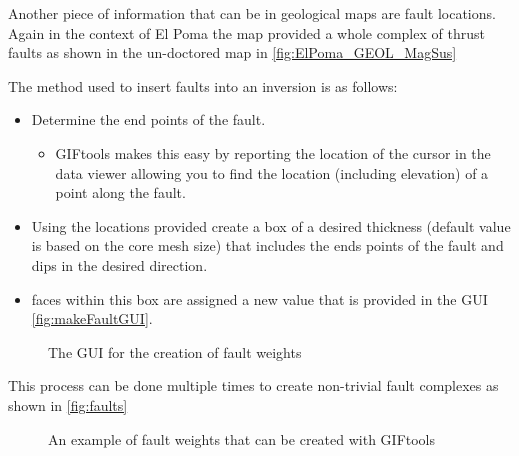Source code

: Another piece of information that can be in geological maps are fault locations. Again in the context of El Poma the map provided a whole complex of thrust faults as shown in the un-doctored map in \autoref{fig:ElPoma_GEOL_MagSus}

The method used to insert faults into an inversion is as follows:

\begin{itemize}
\item Determine the end points of the fault.
\begin{itemize}
	\item GIFtools makes this easy by reporting the location of the cursor in the data viewer allowing you to find the location (including elevation) of a point along the fault.
\end{itemize}
\item Using the locations provided create a box of a desired thickness (default value is based on the core mesh size) that includes the ends points of the fault and dips in the desired direction.
\item faces within this box are assigned a new value that is provided in the GUI \autoref{fig:makeFaultGUI}.
\end{itemize}

\begin{figure} [h]
    \centering
    \caption{The GUI for the creation of fault weights}
    \label{fig:makeFaultGUI}
\end{figure}

This process can be done multiple times to create non-trivial fault complexes as shown in \autoref{fig:faults}

\begin{figure} [h]
    \centering
    \caption{An example of fault weights that can be created with GIFtools}
    \label{fig:faults}
\end{figure}
\FloatBarrier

**ASSIGNED TASK**
Please go over the data above and copy each line with "that" in it.

**WRITTEN ANSWER**
: Another piece of information that can be in geological maps are fault locations. Again in the context of El Poma the map provided a whole complex of thrust faults as shown in the un-doctored map in \autoref{fig:ElPoma_GEOL_MagSus}
\item Using the locations provided create a box of a desired thickness (default value is based on the core mesh size) that includes the ends points of the fault and dips in the desired direction.
\item faces within this box are assigned a new value that is provided in the GUI \autoref{fig:makeFaultGUI}.
    \caption{An example of fault weights that can be created with GIFtools}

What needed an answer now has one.